## Task directions
All lines below containing "good" are to be listed.

## Provided data
== Segment start ==
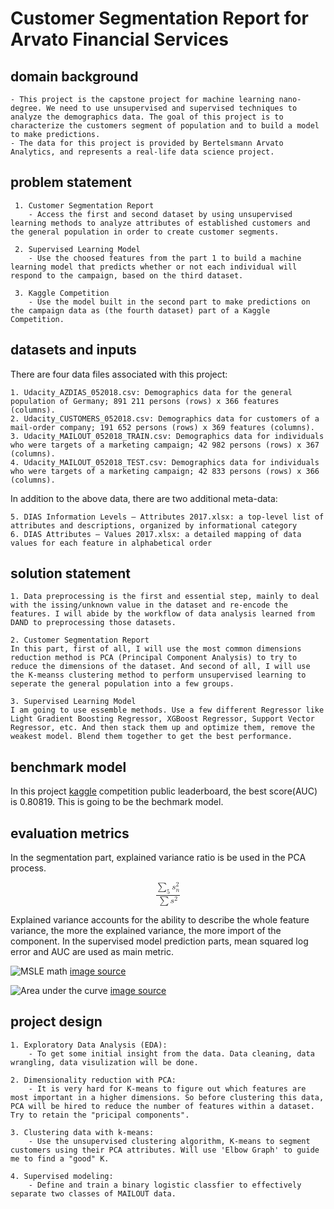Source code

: # Customer Segmentation Report for Arvato Financial Services

## domain background
	- This project is the capstone project for machine learning nano-degree. We need to use unsupervised and supervised techniques to analyze the demographics data. The goal of this project is to characterize the customers segment of population and to build a model to make predictions.
	- The data for this project is provided by Bertelsmann Arvato Analytics, and represents a real-life data science project. 
	

## problem statement

	 1. Customer Segmentation Report
		- Access the first and second dataset by using unsupervised learning methods to analyze attributes of established customers and the general population in order to create customer segments.

	 2. Supervised Learning Model
	 	- Use the choosed features from the part 1 to build a machine learning model that predicts whether or not each individual will respond to the campaign, based on the third dataset.

	 3. Kaggle Competition
		- Use the model built in the second part to make predictions on the campaign data as (the fourth dataset) part of a Kaggle Competition. 

## datasets and inputs

There are four data files associated with this project:

	1. Udacity_AZDIAS_052018.csv: Demographics data for the general population of Germany; 891 211 persons (rows) x 366 features (columns).
	2. Udacity_CUSTOMERS_052018.csv: Demographics data for customers of a mail-order company; 191 652 persons (rows) x 369 features (columns).
	3. Udacity_MAILOUT_052018_TRAIN.csv: Demographics data for individuals who were targets of a marketing campaign; 42 982 persons (rows) x 367 (columns).
	4. Udacity_MAILOUT_052018_TEST.csv: Demographics data for individuals who were targets of a marketing campaign; 42 833 persons (rows) x 366 (columns).

In addition to the above data, there are two additional meta-data:

	5. DIAS Information Levels — Attributes 2017.xlsx: a top-level list of attributes and descriptions, organized by informational category
	6. DIAS Attributes — Values 2017.xlsx: a detailed mapping of data values for each feature in alphabetical order

## solution statement

	1. Data preprocessing is the first and essential step, mainly to deal with the issing/unknown value in the dataset and re-encode the features. I will abide by the workflow of data analysis learned from DAND to preprocessing those datasets.

	2. Customer Segmentation Report 
	In this part, first of all, I will use the most common dimensions reduction method is PCA (Principal Component Analysis) to try to reduce the dimensions of the dataset. And second of all, I will use the K-meanss clustering method to perform unsupervised learning to seperate the general population into a few groups. 

	3. Supervised Learning Model 
	I am going to use essemble methods. Use a few different Regressor like Light Gradient Boosting Regressor, XGBoost Regressor, Support Vector Regressor, etc. And then stack them up and optimize them, remove the weakest model. Blend them together to get the best performance.

## benchmark model

In this project [kaggle](https://www.kaggle.com/c/udacity-arvato-identify-customers/leaderboard) competition public leaderboard, the best score(AUC) is 0.80819. This is going to be the bechmark model.


## evaluation metrics

In the segmentation part, explained variance ratio is be used in the PCA process. 

<math xmlns="http://www.w3.org/1998/Math/MathML" display="block">
  <mfrac>
    <mrow>
      <munderover>
        <mo>&#x2211;<!-- ∑ --></mo>
        <mrow class="MJX-TeXAtom-ORD">
          <mn>5</mn>
        </mrow>
        <mrow class="MJX-TeXAtom-ORD">

   </mrow>
      </munderover>
      <msubsup>
        <mi>s</mi>
        <mi>n</mi>
        <mn>2</mn>
      </msubsup>
    </mrow>
    <mrow>
      <mo>&#x2211;<!-- ∑ --></mo>
      <msup>
        <mi>s</mi>
        <mn>2</mn>
      </msup>
    </mrow>
  </mfrac>
</math>

Explained variance accounts for the ability to describe the whole feature variance, the more the explained variance, the more import of the component.
In the supervised model prediction parts, mean squared log error and AUC are used as main metric.

![MSLE math](https://peltarion.com/static/msle_01.png) 
[image source](https://peltarion.com/knowledge-center/documentation/modeling-view/build-an-ai-model/loss-functions/mean-squared-logarithmic-error)

![Area under the curve](https://miro.medium.com/max/361/1*pk05QGzoWhCgRiiFbz-oKQ.png) 
[image source](https://towardsdatascience.com/understanding-auc-roc-curve-68b2303cc9c5)

## project design
	
	1. Exploratory Data Analysis (EDA):
		- To get some initial insight from the data. Data cleaning, data wrangling, data visulization will be done. 

	2. Dimensionality reduction with PCA:
		- It is very hard for K-means to figure out which features are most important in a higher dimensions. So before clustering this data, PCA will be hired to reduce the number of features within a dataset. Try to retain the "pricipal components".

	3. Clustering data with k-means:
		- Use the unsupervised clustering algorithm, K-means to segment customers using their PCA attributes. Will use 'Elbow Graph' to guide me to find a "good" K.

	4. Supervised modeling:
		- Define and train a binary logistic classfier to effectively separate two classes of MAILOUT data.
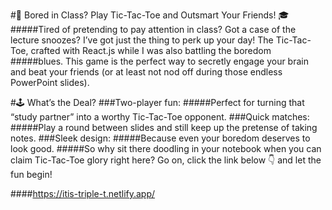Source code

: #🥳 Bored in Class? Play Tic-Tac-Toe and Outsmart Your Friends! 🎓
#####Tired of pretending to pay attention in class? Got a case of the lecture snoozes? I’ve got just the thing to perk up your day! The Tic-Tac-Toe, crafted with React.js while I was also battling the boredom #####blues. This game is the perfect way to secretly engage your brain and beat your friends (or at least not nod off during those endless PowerPoint slides).

#🕹️ What’s the Deal?
###Two-player fun:
#####Perfect for turning that “study partner” into a worthy Tic-Tac-Toe opponent.
###Quick matches:
#####Play a round between slides and still keep up the pretense of taking notes.
###Sleek design: 
#####Because even your boredom deserves to look good.
#####So why sit there doodling in your notebook when you can claim Tic-Tac-Toe glory right here? Go on, click the link below 👇 and let the fun begin!

####https://itis-triple-t.netlify.app/
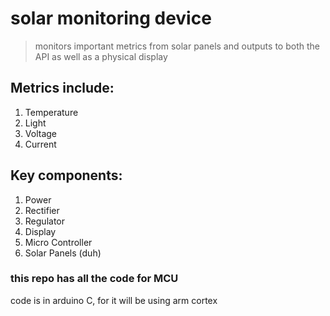 # solar monitoring device

> monitors important metrics from solar panels and outputs to both the API as well as a physical display

## Metrics include:

1. Temperature
2. Light
3. Voltage
4. Current

## Key components:

1. Power
2. Rectifier
3. Regulator
4. Display
5. Micro Controller
6. Solar Panels (duh)

### this repo has all the code for MCU

code is in arduino C, for it will be using arm cortex

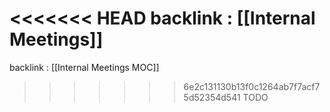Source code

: <<<<<<< HEAD
backlink : [[Internal Meetings]]
=======
backlink : [[Internal Meetings MOC]]
>>>>>>> 6e2c131130b13f0c1264ab7f7acf75d52354d541
TODO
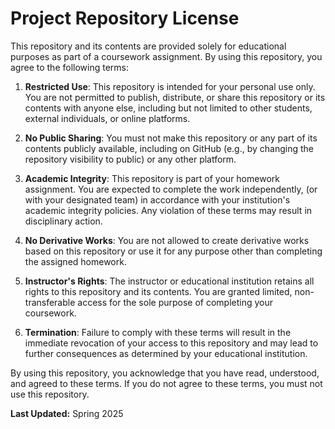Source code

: # Project Repository License

This repository and its contents are provided solely for educational purposes as part of a coursework assignment. By using this repository, you agree to the following terms:

1. **Restricted Use**: This repository is intended for your personal use only. You are not permitted to publish, distribute, or share this repository or its contents with anyone else, including but not limited to other students, external individuals, or online platforms.

2. **No Public Sharing**: You must not make this repository or any part of its contents publicly available, including on GitHub (e.g., by changing the repository visibility to public) or any other platform.

3. **Academic Integrity**: This repository is part of your homework assignment. You are expected to complete the work independently, (or with your designated team) in accordance with your institution's academic integrity policies. Any violation of these terms may result in disciplinary action.

4. **No Derivative Works**: You are not allowed to create derivative works based on this repository or use it for any purpose other than completing the assigned homework.

5. **Instructor's Rights**: The instructor or educational institution retains all rights to this repository and its contents. You are granted limited, non-transferable access for the sole purpose of completing your coursework.

6. **Termination**: Failure to comply with these terms will result in the immediate revocation of your access to this repository and may lead to further consequences as determined by your educational institution.

By using this repository, you acknowledge that you have read, understood, and agreed to these terms. If you do not agree to these terms, you must not use this repository.

**Last Updated:** Spring 2025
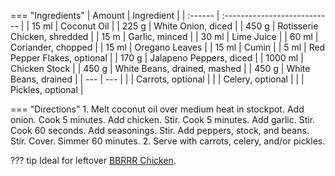 === "Ingredients"
    | Amount  | Ingredient                   |
    | :------ | :--------------------------- |
    | 15 ml   | Coconut Oil                  |
    | 225 g   | White Onion, diced           |
    | 450 g   | Rotisserie Chicken, shredded |
    | 15 m    | Garlic, minced               |
    | 30 ml   | Lime Juice                   |
    | 60 ml   | Coriander, chopped           |
    | 15 ml   | Oregano Leaves               |
    | 15 ml   | Cumin                        |
    | 5 ml    | Red Pepper Flakes, optional  |
    | 170 g   | Jalapeno Peppers, diced      |
    | 1000 ml | Chicken Stock                |
    | 450 g   | White Beans, drained, mashed |
    | 450 g   | White Beans, drained         |
    | ---     | ---                          |
    |         | Carrots, optional            |
    |         | Celery, optional             |
    |         | Pickles, optional            |


=== "Directions"
    1. Melt coconut oil over medium heat in stockpot. Add onion. Cook 5 minutes. Add chicken. Stir. Cook 5 minutes. Add garlic. Stir. Cook 60 seconds. Add seasonings. Stir. Add peppers, stock, and beans. Stir. Cover. Simmer 60 minutes.
    2. Serve with carrots, celery, and/or pickles.


??? tip
    Ideal for leftover [BBRRR Chicken](../poultry/bbrrr-chicken.md).

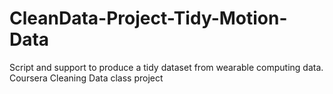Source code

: CleanData-Project-Tidy-Motion-Data
==================================

Script and support to produce a tidy dataset from wearable computing data. Coursera Cleaning Data class project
== Segment end ==
## Output for this task
		- Use the unsupervised clustering algorithm, K-means to segment customers using their PCA attributes. Will use 'Elbow Graph' to guide me to find a "good" K.
#####Because even your boredom deserves to look good.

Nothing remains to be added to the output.